Complementariteit (moleculaire biologie)

begrip uit de moleculaire biologie

Complementariteit is een fundamentele eigenschap van dubbelstrengse nucleïnezuren (DNA of RNA). Als de nucleotiden tussen de twee strengen onderling basenparen kunnen vormen, zijn de strengen complementair aan elkaar. In de natuur is complementariteit het basisprincipe van DNA-replicatie, transcriptie en translatie. Het kan alleen tot stand komen wanneer de DNA of RNA-ketens antiparallel tegenover elkaar liggen.[1] In dubbelstrengs DNA gaat het hierbij om de verbinding van purines (adenine en guanine) met pyrimidines (thymine, cytosine en uracil in RNA).

DNA-reparatie en andere regulerende mechanismen in nucleïnezuren zijn gebaseerd op complementaire basenparen. In normale situatie is er in de DNA-helix sprake van een volledige complementariteit: elke nucleotide ligt tegenover een complementaire nucleotide. Dit zorgt voor een optimaal stabiel nucleïnezuur. In de biotechnologie wordt ook gebruik gemaakt van het principe van complementariteit. Met behulp van het enzym reverse-transcriptase kan langs een mRNA-keten (een gen) enkelstrengs DNA worden gevormd.[a] Hoewel complementariteit meestal wordt gezien tussen twee afzonderlijke ketens van DNA of RNA, is het ook mogelijk dat een sequentie interne complementariteit heeft, zelfcomplementariteit. Dit kan tot gevolg hebben dat een nucleïnezuur met zichzelf gaat basenparen zodat het lokaal wordt opgevouwen. Dit is met name van belang bij RNA-moleculen.

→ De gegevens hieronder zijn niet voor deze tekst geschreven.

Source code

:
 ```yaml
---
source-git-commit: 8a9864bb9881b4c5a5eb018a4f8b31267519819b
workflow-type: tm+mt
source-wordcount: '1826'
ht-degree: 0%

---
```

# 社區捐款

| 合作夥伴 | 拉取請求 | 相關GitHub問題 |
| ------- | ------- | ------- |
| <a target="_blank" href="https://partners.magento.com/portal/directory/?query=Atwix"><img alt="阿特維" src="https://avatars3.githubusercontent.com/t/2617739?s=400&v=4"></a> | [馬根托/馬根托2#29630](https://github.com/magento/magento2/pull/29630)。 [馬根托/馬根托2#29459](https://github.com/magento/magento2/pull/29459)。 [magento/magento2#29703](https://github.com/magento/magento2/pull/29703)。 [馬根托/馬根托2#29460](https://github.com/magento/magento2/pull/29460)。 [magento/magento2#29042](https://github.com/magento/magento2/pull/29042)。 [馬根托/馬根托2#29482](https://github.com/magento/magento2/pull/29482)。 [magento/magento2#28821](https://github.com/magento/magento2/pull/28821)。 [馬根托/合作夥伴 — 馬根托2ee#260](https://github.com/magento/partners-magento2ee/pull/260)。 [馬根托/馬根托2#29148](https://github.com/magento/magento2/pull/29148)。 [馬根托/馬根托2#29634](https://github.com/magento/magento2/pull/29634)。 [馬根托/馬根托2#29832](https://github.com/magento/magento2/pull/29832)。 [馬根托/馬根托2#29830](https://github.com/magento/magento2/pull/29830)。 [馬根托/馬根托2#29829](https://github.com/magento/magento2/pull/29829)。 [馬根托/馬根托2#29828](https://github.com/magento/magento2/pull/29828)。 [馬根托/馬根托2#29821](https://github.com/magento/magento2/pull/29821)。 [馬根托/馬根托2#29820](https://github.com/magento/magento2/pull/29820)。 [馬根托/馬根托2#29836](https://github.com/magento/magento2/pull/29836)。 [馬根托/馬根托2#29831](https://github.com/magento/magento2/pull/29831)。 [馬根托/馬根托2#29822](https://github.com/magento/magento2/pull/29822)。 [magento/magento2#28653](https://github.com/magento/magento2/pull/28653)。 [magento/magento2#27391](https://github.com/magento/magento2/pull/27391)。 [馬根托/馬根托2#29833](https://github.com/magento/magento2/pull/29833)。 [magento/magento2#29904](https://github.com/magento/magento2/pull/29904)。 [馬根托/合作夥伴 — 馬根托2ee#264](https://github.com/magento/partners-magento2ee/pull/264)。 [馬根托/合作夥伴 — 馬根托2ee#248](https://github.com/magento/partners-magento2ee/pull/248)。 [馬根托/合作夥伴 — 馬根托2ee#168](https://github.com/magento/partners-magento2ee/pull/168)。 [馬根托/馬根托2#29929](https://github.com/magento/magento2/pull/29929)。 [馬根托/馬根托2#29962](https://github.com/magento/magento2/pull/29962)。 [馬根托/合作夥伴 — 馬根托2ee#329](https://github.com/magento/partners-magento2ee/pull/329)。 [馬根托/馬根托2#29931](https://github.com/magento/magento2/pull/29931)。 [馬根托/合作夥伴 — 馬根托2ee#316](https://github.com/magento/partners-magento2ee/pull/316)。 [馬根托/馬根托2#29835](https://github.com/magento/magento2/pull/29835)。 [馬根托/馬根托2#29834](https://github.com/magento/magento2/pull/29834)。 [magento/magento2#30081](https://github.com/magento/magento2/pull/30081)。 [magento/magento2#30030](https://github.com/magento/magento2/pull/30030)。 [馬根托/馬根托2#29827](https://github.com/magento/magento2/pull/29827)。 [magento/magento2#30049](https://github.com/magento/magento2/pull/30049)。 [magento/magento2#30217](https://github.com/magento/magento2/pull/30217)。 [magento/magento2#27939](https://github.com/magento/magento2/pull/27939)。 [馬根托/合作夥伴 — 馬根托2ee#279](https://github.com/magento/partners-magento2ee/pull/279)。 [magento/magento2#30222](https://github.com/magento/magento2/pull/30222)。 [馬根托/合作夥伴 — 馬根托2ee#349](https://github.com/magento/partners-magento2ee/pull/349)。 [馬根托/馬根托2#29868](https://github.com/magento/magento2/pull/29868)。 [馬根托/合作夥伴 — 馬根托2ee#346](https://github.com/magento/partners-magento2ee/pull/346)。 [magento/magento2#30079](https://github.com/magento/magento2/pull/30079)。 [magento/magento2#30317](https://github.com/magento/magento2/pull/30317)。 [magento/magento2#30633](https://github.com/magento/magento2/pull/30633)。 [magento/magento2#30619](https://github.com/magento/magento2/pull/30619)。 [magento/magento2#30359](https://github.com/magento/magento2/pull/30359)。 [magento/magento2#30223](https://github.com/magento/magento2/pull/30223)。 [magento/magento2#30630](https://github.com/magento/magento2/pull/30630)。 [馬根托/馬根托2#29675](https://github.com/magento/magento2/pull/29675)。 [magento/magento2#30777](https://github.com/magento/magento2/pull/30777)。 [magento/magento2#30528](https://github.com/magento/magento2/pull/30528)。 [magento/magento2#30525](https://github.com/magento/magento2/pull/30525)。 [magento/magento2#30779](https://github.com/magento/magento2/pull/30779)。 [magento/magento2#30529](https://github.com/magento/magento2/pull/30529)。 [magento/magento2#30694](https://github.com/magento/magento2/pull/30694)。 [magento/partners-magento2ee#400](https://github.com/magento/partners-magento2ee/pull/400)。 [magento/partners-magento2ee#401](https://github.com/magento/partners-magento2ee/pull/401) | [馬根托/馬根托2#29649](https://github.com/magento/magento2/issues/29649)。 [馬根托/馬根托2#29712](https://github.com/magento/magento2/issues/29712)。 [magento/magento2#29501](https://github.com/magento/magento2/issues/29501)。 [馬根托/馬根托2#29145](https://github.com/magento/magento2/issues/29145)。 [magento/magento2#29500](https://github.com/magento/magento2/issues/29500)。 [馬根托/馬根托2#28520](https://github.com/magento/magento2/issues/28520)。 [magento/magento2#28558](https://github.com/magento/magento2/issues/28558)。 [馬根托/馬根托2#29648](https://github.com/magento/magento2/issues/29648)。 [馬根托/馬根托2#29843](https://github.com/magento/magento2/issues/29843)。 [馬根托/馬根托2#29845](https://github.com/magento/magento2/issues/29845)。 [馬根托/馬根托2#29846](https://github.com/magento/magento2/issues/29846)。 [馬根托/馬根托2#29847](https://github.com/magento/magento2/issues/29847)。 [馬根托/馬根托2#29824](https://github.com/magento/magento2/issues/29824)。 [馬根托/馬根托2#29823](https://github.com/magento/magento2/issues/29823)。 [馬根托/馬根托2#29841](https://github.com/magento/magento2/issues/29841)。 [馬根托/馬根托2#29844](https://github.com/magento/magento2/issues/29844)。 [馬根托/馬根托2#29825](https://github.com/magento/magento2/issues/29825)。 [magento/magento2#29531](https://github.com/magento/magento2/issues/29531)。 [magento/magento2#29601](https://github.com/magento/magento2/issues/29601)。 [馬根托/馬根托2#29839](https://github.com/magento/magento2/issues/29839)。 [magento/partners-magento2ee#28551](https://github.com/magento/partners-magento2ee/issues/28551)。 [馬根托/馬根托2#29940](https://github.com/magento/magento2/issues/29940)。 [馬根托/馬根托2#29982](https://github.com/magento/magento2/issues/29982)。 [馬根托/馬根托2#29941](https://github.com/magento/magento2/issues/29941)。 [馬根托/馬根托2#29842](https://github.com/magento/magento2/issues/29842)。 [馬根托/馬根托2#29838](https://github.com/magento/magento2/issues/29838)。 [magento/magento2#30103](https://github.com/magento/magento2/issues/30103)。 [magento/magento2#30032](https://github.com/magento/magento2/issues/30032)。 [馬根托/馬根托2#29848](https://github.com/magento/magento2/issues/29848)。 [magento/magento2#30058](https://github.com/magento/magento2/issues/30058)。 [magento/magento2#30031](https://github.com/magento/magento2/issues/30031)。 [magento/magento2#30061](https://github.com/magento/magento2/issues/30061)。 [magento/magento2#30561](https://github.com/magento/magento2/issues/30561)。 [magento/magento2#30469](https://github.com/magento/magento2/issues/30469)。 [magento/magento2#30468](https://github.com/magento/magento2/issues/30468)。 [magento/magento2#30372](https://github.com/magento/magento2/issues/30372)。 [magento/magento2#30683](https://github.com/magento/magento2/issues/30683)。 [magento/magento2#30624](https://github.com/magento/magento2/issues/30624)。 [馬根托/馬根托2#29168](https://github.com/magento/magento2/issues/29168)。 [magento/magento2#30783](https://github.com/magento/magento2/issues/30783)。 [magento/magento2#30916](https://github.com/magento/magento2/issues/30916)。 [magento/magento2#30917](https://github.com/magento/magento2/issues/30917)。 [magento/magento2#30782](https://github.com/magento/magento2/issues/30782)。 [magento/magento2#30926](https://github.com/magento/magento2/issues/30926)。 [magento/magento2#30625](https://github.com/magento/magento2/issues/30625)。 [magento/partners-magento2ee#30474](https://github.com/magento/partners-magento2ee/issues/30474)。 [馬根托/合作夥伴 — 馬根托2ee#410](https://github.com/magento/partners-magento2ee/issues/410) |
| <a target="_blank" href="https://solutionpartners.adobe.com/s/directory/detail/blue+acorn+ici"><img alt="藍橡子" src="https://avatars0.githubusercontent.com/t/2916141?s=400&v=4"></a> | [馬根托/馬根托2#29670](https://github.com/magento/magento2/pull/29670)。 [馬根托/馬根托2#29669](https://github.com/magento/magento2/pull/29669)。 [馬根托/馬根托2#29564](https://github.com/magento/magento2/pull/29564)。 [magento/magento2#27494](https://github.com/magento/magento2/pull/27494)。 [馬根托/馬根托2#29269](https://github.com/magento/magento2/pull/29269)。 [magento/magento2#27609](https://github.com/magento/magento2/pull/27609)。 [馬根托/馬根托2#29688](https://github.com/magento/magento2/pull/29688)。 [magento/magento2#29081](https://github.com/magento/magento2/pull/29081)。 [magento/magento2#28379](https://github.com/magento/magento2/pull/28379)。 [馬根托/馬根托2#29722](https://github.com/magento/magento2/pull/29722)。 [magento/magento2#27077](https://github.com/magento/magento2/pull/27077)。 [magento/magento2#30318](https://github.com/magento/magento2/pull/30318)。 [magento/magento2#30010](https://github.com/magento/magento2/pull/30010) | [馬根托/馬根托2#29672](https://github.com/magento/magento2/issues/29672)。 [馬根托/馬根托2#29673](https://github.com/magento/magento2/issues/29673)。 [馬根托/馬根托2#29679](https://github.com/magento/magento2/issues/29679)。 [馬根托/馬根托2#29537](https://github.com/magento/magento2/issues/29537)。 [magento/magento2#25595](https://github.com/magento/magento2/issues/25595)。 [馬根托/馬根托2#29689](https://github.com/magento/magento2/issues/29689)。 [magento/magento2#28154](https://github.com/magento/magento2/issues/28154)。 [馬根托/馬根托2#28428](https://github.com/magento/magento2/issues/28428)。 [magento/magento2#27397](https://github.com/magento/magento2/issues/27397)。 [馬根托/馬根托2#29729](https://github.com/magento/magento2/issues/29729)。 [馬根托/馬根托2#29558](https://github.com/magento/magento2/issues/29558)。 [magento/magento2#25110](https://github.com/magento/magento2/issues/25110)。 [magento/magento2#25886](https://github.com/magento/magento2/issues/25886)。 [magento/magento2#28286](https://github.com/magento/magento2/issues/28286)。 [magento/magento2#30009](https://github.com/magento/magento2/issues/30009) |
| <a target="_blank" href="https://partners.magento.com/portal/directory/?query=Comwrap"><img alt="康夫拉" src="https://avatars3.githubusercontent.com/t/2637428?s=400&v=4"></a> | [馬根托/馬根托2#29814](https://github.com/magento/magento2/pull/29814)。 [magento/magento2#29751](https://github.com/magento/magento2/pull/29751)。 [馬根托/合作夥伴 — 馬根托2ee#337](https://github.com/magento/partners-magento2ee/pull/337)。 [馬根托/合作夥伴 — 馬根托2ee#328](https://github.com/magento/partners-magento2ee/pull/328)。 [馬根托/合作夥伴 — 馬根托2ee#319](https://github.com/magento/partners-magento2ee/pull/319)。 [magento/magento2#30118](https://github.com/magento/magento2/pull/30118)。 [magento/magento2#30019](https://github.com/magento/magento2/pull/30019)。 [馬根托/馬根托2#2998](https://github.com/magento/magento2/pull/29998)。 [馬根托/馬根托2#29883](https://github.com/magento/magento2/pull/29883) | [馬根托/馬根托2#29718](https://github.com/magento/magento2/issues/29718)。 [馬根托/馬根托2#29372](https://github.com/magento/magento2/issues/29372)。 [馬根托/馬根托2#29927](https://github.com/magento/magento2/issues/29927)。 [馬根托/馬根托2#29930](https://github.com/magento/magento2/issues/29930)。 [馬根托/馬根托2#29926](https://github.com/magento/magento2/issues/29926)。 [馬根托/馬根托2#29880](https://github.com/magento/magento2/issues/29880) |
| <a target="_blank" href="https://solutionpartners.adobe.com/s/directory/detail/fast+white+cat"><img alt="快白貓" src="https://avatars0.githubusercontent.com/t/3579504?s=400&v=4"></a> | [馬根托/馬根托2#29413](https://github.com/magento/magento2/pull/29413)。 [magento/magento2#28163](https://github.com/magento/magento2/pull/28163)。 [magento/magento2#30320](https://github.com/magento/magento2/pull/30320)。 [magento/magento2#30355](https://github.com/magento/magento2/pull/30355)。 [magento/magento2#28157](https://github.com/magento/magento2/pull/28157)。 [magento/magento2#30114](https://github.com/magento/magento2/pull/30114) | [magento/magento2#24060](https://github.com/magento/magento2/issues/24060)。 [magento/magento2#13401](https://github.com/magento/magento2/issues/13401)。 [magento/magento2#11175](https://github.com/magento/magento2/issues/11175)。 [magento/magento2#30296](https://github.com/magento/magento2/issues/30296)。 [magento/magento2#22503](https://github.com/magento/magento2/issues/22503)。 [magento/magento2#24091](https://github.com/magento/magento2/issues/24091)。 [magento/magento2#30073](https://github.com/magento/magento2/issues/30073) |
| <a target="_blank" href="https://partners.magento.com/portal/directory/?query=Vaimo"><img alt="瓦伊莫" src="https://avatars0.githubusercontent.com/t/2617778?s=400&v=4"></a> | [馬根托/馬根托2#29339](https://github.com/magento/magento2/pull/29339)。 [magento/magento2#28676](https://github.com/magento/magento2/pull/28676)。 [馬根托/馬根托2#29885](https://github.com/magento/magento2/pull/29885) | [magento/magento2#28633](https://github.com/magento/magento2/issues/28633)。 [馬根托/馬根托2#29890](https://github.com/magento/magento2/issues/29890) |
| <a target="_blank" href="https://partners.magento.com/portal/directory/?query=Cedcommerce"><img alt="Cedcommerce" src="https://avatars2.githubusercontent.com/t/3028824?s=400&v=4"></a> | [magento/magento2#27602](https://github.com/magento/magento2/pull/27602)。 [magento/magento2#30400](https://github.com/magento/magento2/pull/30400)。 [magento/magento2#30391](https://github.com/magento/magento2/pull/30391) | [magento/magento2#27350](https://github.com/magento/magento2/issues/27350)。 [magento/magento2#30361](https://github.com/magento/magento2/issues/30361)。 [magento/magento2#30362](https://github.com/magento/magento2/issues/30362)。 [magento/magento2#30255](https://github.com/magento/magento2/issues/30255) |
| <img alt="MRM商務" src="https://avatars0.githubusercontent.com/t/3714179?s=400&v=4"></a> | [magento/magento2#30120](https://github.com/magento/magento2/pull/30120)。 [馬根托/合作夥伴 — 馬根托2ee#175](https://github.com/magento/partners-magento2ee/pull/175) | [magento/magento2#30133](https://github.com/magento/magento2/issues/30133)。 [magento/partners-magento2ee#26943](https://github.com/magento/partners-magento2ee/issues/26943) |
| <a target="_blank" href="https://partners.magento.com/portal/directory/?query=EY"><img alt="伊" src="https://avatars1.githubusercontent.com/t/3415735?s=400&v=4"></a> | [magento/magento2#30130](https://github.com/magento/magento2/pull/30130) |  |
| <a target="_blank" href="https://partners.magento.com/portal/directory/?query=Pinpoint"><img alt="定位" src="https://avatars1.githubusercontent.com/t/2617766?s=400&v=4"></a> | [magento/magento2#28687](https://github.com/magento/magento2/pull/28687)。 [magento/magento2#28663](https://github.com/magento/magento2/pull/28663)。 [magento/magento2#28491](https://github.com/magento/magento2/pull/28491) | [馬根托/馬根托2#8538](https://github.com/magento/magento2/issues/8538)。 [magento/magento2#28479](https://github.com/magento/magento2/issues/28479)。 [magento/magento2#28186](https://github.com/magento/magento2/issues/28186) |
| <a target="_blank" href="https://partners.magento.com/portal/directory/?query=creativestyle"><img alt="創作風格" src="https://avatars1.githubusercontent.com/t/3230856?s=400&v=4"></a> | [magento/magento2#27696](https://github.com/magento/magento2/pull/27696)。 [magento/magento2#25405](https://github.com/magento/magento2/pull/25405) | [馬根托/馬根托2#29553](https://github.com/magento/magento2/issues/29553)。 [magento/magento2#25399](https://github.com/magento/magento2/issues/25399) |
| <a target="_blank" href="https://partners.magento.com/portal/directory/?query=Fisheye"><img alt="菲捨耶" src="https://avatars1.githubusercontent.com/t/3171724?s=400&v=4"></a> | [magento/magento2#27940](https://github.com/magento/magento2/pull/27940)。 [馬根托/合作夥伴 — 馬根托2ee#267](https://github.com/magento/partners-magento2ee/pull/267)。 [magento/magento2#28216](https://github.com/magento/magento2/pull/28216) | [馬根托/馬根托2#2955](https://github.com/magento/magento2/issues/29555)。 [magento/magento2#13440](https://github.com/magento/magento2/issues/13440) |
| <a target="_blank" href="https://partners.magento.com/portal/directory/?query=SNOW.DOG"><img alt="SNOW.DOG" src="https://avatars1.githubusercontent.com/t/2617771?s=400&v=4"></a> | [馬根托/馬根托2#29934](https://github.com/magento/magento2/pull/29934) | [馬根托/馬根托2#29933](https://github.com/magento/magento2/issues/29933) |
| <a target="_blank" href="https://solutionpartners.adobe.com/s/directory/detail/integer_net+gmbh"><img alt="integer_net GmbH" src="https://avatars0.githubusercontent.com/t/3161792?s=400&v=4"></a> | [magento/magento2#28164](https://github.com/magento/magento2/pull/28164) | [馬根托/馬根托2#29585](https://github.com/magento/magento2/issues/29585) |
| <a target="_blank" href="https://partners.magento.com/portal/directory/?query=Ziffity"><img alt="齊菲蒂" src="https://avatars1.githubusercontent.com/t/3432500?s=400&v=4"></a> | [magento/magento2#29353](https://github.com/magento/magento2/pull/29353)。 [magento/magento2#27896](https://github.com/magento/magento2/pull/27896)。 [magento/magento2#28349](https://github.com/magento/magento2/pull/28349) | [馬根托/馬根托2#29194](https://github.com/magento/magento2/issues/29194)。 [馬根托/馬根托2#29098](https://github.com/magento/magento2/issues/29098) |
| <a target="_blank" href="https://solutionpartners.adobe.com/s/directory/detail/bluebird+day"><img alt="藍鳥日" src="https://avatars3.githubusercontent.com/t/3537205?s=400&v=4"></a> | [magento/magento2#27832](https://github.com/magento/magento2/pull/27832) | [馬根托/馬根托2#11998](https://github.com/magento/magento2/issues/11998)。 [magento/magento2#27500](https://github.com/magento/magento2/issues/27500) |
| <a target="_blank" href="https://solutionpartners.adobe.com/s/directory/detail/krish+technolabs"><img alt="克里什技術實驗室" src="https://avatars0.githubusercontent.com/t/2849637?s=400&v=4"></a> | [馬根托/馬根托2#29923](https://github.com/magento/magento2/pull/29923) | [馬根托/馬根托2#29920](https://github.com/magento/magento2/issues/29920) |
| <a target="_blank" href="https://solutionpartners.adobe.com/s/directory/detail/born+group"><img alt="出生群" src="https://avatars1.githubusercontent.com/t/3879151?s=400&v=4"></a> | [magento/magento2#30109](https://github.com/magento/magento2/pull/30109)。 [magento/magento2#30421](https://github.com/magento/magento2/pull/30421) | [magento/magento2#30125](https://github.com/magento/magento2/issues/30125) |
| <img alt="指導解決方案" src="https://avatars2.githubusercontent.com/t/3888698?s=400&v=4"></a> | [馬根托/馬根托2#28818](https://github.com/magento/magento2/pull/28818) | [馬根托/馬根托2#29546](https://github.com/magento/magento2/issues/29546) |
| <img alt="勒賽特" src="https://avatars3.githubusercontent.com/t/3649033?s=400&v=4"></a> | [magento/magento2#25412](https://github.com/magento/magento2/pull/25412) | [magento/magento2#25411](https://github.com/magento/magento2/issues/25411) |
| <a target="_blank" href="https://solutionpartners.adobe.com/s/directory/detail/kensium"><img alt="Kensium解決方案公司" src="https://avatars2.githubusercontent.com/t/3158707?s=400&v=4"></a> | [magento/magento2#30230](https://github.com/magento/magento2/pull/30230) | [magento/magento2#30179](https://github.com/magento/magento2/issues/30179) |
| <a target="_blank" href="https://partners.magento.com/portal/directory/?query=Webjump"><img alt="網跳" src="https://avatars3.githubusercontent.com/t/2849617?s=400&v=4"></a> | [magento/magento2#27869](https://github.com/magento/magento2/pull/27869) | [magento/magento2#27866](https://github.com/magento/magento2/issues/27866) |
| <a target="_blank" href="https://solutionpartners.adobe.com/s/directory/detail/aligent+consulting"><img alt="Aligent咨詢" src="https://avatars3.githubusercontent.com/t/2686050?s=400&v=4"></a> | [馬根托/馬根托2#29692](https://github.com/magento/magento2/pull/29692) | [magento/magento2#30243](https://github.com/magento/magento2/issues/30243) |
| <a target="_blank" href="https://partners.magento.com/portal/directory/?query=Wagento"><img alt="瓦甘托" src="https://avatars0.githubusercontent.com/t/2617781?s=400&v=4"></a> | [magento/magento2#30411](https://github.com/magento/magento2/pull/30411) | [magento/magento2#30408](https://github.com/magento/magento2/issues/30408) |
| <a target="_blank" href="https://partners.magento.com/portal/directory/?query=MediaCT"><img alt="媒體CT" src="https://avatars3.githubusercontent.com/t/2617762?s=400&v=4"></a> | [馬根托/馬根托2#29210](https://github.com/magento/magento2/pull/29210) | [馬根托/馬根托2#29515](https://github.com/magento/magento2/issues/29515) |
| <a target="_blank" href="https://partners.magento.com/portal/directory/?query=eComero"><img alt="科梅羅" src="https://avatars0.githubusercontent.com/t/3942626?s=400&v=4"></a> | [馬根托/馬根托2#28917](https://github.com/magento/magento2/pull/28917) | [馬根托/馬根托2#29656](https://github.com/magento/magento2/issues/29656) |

Nucleïnezuurstrengen kunnen ook hybriden vormen wanneer enkelstrengs DNA hybridiseert met complementair DNA of RNA. Dit principe is de basis van algemeen uitgevoerde laboratoriumtechnieken zoals de polymerase-kettingreactie (PCR). De twee strengen van complementaire sequenties zijn sense en anti-sense. De sense-streng is in het algemeen de sequentie van DNA of het RNA dat werd gegenereerd in transcriptie. De antisense-streng is daarentegen de streng die complementair is aan de sense-sequentie.

Zelfcomplementariteit bewerken

Een enkelstrengs nucleïnezuur kan twee of meer sequenties bevatten waarvan de nucleotiden complementair zijn aan elkaar. In een dergelijke situatie is het mogelijk dat de complementaire nucleotiden onderling waterstofbruggen vormen, zodat de keten zichzelf opvouwt. Het nucleïnezuur wordt dan lokaal dubbelstrengs. Afhankelijk van hoe dicht de complementaire sequenties bij elkaar liggen, kan de streng haarspeldlussen, uitstulpingen of interne lussen vormen.[2] Dergelijke structuren komen vaker voor bij RNA dan bij DNA, omdat DNA van nature dubbelstrengs is en omdat RNA de nucleotide uracil bevat die met guanine kan basenparen.

Moleculen als tRNA bevatten een aantal verschillende zelfcomplementaire sequenties waardoor een secundaire structuur tot stand komt (lokale helices). Deze ruimtelijke vorm is nodig om de functie van tRNA als aminozuurtransporteur (bij de translatie) goed uit te voeren. Ook ribozymen, die katalytische activiteit vertonen, vouwen zich op basis van zelfcomplementariteit. Het feit dat nucleïnezuren deze eiwit-achtige eigenschappen kunnen hebben, is een belangrijk argument voor de RNA-wereld.